For the period up to 5 April 2020 the group rules for the Employment Allowance were the same i.e. only one per group - so it’s certainly worth checking at the same time as looking at the application of the Apprenticeship Levy Allowance. In addition, from 6 April 2020 groups with an NIC bill over £100k should not be claiming the Employment Allowance, so it’s vital to check and again non-compliance is simple to miss and can add up across multiple entities in large and complex groups.

"Use it or lose it"

There is often a disconnect between those responsible for paying the Levy (tax / payroll) and those responsible for learning and development (HR), apprenticeships not only develop a specialist skill set, but also the attitudes & behaviours required by employers.

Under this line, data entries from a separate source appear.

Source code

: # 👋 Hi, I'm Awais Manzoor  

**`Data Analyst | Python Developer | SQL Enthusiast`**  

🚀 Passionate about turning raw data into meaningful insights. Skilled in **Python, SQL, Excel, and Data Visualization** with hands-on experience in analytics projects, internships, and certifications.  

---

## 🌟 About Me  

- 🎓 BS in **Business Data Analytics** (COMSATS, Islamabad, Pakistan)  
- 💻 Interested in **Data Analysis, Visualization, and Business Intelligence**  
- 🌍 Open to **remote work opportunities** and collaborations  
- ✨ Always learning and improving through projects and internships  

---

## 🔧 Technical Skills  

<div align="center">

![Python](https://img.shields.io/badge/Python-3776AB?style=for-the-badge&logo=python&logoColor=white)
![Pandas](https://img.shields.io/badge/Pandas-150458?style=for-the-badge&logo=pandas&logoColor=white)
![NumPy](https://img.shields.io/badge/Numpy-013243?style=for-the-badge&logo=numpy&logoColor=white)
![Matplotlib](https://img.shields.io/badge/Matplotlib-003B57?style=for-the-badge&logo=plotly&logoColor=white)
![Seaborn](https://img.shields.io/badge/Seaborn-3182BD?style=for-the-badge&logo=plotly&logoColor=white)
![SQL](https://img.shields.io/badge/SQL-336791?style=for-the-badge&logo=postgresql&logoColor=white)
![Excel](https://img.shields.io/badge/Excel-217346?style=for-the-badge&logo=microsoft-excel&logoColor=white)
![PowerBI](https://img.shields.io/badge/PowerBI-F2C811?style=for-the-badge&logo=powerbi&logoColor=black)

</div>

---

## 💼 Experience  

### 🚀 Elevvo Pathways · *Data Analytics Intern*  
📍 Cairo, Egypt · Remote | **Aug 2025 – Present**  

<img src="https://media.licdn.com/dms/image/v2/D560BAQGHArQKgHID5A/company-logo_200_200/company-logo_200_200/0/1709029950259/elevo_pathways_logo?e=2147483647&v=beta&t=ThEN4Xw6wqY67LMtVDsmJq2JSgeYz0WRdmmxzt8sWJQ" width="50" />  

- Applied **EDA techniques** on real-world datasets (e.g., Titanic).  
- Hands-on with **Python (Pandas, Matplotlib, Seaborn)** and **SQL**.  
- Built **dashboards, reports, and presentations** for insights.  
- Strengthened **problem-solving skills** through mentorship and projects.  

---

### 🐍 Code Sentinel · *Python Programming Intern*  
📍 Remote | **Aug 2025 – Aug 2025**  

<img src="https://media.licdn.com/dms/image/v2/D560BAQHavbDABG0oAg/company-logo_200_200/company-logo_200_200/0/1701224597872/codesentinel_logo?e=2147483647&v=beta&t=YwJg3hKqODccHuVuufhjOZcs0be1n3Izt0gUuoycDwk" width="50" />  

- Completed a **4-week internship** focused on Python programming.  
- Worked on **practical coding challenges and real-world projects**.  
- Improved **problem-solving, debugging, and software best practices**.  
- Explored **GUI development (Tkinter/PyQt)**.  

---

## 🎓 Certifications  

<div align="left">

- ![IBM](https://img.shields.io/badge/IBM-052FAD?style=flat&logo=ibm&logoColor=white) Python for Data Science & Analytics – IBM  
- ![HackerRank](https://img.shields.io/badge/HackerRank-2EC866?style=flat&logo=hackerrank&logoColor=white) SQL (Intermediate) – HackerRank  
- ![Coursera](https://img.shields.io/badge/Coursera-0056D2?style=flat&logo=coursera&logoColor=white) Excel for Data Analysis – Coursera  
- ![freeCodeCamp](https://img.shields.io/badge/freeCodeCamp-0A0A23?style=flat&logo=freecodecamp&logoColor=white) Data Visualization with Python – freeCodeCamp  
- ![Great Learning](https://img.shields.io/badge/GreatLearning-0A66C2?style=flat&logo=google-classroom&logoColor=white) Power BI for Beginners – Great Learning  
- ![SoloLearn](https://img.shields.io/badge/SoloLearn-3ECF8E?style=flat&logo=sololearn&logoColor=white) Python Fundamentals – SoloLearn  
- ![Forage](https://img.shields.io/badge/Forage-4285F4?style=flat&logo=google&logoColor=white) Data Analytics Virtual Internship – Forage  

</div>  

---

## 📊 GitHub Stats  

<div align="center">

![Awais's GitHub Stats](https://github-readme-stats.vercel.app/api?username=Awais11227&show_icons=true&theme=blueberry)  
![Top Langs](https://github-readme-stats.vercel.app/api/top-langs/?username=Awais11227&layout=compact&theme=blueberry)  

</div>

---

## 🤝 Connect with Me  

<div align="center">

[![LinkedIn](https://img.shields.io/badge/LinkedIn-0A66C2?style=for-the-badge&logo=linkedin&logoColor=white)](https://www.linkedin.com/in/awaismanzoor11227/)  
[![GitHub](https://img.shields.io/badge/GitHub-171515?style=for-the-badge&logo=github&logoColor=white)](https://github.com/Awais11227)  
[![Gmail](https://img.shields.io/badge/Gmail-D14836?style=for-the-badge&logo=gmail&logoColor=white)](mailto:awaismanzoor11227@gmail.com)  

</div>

A mindset shift needs to happen to get the most out of this for everyone.

Suggested actions

  • Allowances - Make sure the levy has been correctly accounted for and paid - particular challenges around groups of companies and multiple PAYE references or payroll providers (who might automatically claim the allowance) and Appendix 7A schemes (run as a separate PAYE reference) have led to some employers over- or under- claiming.
  • Look at what is available - is there a pot available, how much, when does it expire?
  • Workforce uses - Consider which parts of their workforce could benefit in terms of training and skills, from recruitment through to retention and leadership pipelines, even if the employer hasn’t been paying in. And is there a group wide use for pooling resources?
  • Transfers - With the “use it or lose it approach”, if they are unable to utilise all of the funds, think about sharing 25% with the supply chain.
  • Wider uses of funds - Consider the broader uses of the levy, e.g. Gender Pay Gap reporting has highlighted a lack of female representation at certain grades - could the levy be used as a tool for retention or to support women returning to work after maternity leave or a career break?
  • Consider the August 2022 reduction in the 20% "off the job" training requirement to six hours per week, and whether this opens up further skills and training opportunities for your people.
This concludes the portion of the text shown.